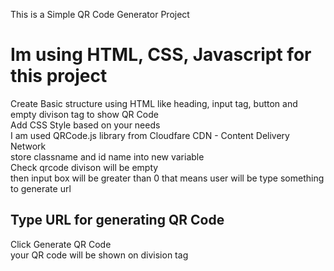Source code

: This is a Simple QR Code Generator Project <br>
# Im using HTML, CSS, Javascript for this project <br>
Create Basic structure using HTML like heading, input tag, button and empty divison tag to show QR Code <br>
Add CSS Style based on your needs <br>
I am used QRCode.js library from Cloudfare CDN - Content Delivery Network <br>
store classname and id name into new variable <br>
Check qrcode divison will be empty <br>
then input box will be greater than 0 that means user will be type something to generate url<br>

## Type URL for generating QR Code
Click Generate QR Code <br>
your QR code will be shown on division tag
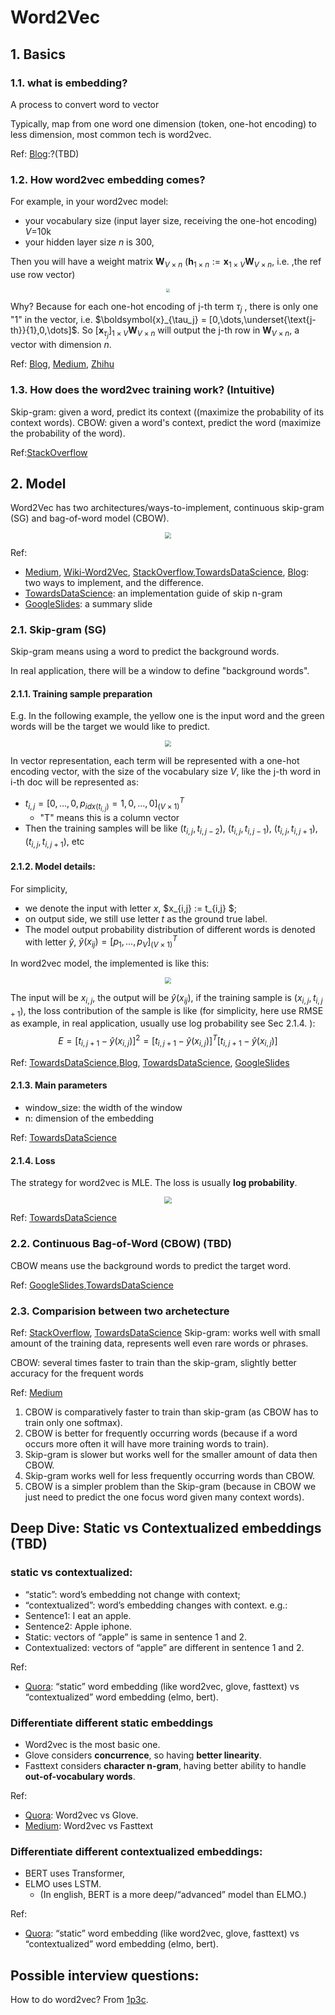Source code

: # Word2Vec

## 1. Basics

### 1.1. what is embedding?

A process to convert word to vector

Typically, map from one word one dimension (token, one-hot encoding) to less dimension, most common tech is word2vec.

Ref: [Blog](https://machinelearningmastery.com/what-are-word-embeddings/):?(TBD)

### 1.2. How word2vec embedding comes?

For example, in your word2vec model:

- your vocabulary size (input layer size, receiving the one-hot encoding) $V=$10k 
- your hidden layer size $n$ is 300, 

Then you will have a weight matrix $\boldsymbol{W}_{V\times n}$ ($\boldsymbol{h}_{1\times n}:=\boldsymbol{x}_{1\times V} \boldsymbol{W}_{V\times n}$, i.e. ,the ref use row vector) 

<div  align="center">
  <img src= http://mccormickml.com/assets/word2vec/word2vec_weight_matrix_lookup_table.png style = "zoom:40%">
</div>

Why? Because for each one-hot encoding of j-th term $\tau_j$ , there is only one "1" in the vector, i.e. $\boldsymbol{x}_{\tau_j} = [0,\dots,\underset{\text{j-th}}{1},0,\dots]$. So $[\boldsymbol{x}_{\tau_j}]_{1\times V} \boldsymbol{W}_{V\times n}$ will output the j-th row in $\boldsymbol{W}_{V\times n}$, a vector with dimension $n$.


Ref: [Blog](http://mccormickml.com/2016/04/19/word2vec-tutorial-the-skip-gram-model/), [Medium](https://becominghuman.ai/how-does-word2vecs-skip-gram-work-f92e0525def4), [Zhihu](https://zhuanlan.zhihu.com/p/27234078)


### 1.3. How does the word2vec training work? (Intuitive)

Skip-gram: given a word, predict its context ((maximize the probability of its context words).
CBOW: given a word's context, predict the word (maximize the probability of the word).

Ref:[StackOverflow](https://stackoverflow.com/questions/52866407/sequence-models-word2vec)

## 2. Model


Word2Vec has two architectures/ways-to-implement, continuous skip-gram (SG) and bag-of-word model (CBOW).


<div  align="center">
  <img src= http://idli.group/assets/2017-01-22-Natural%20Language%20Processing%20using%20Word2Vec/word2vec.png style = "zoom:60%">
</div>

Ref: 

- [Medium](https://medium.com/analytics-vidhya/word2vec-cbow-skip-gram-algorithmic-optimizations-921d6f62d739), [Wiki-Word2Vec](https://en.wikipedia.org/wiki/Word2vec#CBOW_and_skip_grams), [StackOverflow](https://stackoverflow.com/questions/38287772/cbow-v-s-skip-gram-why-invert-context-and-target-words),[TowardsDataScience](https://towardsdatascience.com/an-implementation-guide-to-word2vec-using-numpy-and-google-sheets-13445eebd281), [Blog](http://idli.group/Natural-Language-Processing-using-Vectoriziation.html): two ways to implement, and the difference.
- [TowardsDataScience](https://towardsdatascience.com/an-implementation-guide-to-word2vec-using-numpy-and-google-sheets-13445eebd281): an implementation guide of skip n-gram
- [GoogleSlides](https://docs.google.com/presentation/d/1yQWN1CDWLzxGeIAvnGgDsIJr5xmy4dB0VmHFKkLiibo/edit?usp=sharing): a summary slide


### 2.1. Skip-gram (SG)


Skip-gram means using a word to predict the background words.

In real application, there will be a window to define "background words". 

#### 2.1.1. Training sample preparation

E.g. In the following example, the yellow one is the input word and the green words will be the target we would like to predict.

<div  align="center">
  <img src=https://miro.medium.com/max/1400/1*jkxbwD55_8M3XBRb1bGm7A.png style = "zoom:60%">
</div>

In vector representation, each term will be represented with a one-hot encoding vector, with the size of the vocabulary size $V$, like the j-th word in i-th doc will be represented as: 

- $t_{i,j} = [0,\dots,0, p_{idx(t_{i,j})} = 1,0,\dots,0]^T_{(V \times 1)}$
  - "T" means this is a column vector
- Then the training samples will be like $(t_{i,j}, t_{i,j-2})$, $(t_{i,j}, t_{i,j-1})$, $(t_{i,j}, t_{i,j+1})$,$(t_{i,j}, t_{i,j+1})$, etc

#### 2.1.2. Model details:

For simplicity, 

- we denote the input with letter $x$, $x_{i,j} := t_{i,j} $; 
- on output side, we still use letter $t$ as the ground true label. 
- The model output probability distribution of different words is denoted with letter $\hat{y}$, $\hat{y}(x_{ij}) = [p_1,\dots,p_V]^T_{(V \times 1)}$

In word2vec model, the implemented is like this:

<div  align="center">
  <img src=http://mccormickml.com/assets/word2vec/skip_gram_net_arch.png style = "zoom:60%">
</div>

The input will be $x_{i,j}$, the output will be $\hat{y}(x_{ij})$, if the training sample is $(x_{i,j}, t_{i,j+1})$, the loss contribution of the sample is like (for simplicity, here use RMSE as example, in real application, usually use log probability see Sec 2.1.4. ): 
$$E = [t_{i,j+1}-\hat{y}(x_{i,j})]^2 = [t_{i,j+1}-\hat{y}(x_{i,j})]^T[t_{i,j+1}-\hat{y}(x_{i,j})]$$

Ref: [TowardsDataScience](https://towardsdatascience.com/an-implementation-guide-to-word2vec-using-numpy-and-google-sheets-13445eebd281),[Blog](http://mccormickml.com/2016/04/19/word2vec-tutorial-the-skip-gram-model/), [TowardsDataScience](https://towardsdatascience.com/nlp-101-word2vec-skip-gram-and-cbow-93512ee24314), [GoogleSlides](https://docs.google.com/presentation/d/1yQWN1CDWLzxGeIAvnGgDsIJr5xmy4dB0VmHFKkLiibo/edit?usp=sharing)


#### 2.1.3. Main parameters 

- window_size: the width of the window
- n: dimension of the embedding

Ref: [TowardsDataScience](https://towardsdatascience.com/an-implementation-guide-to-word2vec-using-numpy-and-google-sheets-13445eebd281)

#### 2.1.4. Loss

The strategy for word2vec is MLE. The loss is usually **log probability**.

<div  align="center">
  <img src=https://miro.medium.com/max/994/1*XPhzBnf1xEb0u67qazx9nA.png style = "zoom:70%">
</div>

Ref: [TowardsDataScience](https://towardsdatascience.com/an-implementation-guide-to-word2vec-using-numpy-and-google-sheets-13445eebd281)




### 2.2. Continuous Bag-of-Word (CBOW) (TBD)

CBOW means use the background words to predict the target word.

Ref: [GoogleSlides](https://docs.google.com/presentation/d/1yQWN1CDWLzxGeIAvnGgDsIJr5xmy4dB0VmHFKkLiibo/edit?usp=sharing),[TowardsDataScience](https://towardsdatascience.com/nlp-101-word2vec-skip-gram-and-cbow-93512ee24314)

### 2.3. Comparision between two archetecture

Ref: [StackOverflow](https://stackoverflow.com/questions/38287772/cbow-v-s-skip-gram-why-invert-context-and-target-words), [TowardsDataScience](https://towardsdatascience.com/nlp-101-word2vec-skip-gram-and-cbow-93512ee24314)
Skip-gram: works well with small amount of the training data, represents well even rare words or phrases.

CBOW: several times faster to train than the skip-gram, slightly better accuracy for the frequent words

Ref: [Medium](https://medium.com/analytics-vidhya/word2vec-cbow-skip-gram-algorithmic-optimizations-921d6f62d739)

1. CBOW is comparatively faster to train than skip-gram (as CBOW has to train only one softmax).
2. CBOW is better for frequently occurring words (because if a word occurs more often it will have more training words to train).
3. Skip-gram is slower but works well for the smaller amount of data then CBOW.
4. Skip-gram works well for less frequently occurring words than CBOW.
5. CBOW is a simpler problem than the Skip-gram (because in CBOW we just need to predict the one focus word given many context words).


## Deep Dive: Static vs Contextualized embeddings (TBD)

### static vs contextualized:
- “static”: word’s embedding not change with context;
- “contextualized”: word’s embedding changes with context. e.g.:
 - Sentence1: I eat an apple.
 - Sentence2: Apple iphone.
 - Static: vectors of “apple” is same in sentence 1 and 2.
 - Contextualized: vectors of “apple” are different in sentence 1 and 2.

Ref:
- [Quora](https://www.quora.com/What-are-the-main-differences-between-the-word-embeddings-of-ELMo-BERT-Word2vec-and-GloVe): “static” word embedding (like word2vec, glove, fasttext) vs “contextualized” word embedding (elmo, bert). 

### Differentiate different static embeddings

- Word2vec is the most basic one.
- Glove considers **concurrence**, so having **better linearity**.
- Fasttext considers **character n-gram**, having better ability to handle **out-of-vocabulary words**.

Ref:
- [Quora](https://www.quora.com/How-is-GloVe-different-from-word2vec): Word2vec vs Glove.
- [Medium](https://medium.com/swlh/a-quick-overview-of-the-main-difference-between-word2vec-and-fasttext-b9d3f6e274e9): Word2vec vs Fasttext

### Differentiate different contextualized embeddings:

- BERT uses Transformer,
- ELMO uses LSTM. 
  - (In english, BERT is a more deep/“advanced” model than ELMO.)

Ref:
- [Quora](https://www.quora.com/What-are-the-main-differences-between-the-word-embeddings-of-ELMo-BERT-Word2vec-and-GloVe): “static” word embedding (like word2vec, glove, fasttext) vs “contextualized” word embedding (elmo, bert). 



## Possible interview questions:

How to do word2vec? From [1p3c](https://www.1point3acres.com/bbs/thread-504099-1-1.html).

===

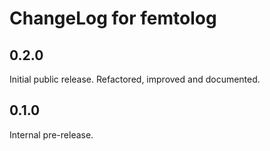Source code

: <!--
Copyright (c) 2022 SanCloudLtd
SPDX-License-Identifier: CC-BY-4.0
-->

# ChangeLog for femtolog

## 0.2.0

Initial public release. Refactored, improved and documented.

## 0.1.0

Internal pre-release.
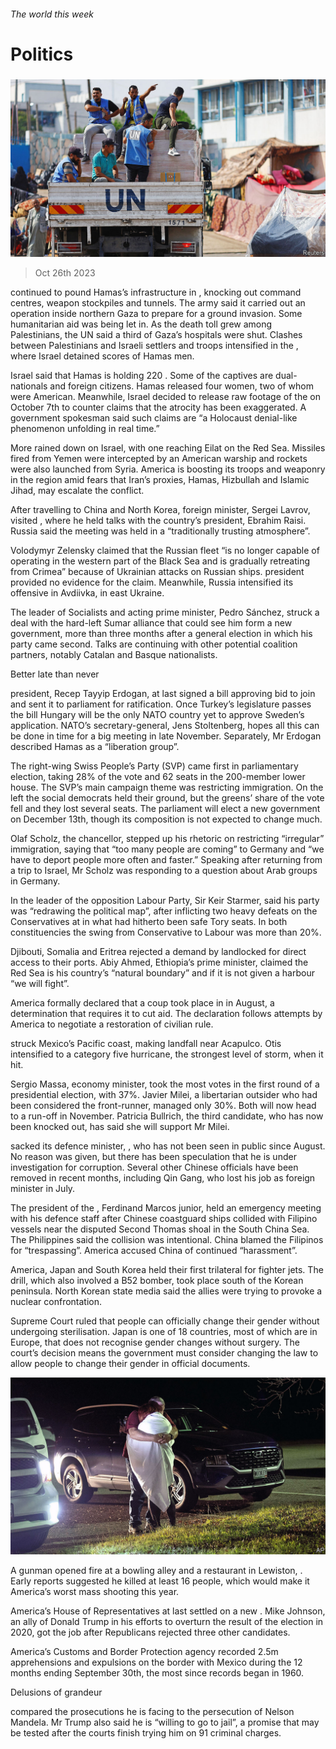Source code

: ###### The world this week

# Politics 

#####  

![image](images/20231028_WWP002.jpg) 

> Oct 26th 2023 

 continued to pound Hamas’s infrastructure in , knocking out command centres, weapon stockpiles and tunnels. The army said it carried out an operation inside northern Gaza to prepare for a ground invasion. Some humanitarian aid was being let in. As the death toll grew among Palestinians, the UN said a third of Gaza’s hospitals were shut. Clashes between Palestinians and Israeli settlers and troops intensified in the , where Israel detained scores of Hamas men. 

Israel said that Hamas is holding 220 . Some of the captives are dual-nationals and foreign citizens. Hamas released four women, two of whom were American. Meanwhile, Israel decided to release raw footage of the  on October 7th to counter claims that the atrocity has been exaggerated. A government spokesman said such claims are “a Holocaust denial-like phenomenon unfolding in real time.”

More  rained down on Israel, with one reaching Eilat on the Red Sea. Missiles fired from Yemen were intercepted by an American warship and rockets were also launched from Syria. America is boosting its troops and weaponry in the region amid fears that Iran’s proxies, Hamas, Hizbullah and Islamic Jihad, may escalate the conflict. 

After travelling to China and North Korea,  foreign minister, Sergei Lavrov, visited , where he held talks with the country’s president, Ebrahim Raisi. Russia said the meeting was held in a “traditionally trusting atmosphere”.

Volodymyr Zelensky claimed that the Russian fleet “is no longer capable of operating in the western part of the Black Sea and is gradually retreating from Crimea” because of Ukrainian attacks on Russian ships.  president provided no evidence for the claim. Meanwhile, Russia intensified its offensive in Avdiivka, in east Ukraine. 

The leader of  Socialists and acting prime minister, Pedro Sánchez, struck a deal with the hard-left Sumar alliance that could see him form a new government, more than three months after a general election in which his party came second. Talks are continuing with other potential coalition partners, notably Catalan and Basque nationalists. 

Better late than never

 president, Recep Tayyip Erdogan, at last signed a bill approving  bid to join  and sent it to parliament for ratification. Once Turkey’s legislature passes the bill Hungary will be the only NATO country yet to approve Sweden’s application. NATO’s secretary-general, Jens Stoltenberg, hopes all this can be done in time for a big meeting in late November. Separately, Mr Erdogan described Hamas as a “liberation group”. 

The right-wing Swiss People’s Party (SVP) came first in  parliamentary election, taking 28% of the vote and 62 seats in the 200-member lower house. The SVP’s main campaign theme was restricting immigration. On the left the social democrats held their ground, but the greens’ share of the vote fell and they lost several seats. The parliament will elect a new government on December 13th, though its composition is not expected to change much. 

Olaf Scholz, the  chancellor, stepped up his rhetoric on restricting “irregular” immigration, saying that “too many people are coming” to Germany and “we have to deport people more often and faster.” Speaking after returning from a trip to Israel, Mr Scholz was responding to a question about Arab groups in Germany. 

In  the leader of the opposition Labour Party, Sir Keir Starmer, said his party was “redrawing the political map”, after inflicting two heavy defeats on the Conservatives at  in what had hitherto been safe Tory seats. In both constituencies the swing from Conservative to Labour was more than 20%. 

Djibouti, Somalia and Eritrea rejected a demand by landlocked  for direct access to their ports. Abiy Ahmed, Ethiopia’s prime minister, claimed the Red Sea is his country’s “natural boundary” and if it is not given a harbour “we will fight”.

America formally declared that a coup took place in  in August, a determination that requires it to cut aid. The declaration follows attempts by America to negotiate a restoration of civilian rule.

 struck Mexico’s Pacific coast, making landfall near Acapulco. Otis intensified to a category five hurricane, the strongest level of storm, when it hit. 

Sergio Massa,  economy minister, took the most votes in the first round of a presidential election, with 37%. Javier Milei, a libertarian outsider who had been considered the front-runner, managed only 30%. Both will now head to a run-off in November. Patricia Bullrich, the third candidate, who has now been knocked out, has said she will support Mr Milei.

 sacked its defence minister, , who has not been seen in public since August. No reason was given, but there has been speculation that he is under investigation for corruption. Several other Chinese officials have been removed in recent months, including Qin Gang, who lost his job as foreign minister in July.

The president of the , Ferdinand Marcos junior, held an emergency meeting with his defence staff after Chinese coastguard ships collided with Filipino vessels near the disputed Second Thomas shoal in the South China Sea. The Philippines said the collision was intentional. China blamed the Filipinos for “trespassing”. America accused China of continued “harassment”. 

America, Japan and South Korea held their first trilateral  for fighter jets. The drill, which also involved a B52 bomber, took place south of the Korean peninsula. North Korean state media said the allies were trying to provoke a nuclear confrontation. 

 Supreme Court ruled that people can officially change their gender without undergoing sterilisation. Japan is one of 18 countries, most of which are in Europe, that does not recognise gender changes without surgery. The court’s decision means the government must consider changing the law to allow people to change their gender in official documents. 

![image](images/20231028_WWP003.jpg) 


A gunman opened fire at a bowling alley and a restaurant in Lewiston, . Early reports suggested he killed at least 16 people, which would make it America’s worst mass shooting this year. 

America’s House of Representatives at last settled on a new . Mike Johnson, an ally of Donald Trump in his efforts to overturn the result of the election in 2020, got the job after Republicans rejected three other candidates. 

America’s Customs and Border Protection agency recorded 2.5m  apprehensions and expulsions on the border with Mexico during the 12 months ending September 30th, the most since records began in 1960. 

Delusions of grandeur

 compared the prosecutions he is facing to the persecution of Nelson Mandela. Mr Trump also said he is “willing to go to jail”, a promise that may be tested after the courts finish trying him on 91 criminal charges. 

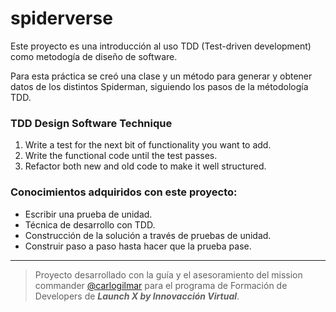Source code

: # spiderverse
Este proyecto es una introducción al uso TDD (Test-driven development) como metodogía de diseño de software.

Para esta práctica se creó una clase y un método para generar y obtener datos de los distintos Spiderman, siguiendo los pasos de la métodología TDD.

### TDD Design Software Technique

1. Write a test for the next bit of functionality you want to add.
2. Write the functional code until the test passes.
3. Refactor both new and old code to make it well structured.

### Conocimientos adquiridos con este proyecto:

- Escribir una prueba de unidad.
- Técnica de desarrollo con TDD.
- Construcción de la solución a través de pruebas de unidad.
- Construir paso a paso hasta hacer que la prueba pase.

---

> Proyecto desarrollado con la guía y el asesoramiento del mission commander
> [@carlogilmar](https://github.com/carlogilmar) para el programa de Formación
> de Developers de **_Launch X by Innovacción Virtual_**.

===

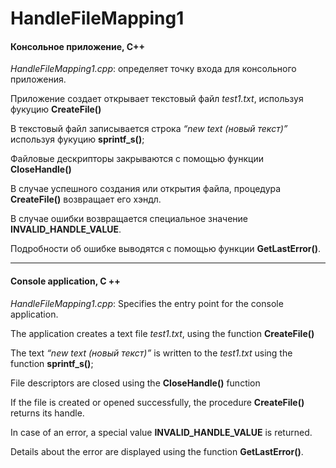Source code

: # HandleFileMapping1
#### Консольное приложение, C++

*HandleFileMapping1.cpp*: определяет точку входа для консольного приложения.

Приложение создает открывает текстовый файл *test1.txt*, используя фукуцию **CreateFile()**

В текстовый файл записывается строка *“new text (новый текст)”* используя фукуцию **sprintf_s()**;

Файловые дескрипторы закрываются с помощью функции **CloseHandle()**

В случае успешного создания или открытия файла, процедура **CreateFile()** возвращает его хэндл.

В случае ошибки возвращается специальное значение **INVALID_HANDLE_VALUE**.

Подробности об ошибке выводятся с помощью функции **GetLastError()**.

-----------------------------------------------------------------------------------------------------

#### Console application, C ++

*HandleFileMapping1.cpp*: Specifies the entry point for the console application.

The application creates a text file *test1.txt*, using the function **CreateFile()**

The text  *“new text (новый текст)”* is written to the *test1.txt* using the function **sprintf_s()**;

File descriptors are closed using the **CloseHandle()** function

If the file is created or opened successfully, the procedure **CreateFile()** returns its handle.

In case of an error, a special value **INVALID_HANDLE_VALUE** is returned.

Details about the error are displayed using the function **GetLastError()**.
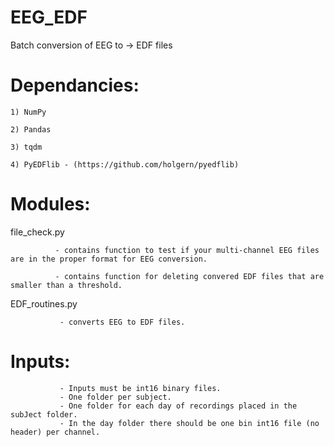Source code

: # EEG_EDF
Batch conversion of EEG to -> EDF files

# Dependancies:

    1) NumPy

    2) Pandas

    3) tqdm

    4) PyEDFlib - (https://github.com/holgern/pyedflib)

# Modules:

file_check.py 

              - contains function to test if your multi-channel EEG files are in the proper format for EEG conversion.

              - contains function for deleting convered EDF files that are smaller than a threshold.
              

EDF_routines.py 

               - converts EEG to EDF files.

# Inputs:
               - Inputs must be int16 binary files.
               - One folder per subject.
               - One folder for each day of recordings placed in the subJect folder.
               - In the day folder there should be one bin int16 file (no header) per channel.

===

EXERCISE AIM — Match on "Write" and copy out every line of the entries that contains it.

YOUR SOLUTION —
1. Write a test for the next bit of functionality you want to add.
2. Write the functional code until the test passes.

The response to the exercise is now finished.